| DATA FOR THE TASK |

--- START ---

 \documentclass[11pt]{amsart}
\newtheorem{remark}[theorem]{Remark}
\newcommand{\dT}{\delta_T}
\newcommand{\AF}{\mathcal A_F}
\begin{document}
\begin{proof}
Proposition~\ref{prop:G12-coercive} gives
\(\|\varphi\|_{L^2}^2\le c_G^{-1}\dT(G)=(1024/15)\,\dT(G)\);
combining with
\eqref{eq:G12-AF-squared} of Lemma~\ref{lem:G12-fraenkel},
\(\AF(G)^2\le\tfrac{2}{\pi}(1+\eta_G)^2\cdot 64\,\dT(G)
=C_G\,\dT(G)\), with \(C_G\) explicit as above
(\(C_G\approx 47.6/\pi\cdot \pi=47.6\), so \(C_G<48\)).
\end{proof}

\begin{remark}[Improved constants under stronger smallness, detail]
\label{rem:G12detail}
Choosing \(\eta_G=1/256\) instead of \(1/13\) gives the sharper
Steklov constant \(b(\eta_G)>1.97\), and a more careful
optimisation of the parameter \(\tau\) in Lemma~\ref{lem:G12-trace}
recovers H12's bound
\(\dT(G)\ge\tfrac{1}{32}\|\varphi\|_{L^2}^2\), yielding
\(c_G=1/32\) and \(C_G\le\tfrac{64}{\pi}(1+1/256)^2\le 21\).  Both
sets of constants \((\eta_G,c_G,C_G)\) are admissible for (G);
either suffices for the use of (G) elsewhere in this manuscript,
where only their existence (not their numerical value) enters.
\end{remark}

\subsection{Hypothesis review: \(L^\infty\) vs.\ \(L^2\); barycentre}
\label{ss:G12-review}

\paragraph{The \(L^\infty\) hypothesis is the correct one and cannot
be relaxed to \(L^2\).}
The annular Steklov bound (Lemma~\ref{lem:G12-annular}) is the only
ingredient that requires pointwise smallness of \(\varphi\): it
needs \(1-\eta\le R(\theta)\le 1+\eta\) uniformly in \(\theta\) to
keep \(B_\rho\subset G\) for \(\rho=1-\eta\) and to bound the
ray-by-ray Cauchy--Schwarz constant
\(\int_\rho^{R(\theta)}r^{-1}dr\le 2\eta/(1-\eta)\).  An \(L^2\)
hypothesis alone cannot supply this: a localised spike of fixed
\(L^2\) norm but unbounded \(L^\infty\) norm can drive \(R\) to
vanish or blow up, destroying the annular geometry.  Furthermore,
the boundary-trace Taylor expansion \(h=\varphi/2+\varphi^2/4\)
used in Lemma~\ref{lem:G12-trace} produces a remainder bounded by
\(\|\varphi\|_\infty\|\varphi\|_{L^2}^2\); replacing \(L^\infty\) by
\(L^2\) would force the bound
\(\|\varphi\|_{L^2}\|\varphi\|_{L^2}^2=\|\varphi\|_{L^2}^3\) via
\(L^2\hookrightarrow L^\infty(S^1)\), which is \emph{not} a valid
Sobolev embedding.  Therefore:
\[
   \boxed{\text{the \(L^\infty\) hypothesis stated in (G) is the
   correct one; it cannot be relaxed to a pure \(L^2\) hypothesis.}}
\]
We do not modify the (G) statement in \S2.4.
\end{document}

--- END ---
--- START ---

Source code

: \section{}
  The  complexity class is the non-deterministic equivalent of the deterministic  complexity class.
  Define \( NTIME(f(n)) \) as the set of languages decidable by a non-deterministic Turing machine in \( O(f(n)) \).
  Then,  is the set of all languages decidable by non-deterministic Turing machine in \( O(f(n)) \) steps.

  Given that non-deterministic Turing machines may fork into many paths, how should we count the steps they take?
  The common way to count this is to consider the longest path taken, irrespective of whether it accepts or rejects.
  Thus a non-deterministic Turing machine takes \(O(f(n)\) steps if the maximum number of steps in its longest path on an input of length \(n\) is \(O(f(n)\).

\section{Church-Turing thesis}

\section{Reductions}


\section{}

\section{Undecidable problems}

--- END ---
--- START ---

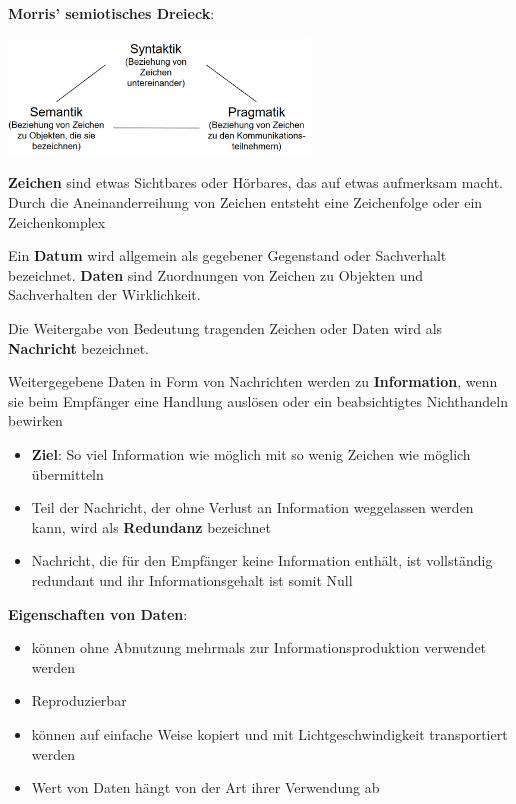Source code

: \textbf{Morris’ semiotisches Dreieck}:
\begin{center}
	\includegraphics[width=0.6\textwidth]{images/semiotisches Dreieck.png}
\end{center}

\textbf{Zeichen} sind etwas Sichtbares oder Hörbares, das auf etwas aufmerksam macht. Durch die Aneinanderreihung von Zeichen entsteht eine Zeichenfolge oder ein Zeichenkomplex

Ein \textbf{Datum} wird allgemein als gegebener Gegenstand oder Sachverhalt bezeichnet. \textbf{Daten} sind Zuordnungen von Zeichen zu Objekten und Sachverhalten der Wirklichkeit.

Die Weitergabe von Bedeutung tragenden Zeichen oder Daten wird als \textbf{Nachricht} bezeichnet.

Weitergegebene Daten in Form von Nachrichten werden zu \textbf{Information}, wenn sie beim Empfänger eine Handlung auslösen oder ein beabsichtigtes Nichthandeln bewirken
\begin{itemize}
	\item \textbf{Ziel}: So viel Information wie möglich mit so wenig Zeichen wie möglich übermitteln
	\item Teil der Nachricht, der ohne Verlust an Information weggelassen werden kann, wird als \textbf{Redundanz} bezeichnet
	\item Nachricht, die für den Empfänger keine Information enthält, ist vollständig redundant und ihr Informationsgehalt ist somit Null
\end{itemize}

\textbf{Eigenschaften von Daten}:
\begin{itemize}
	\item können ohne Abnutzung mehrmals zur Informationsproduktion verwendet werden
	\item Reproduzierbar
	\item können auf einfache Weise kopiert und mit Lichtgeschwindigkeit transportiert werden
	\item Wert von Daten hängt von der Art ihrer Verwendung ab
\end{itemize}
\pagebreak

--- END ---

| INSTRUCTIONS TO FOLLOW |
Where does the string "remark" occur in the material? Copy every line where it does.

| RESPONSE TO THE EXERCISE |
\newtheorem{remark}[theorem]{Remark}
\begin{remark}[Improved constants under stronger smallness, detail]
\end{remark}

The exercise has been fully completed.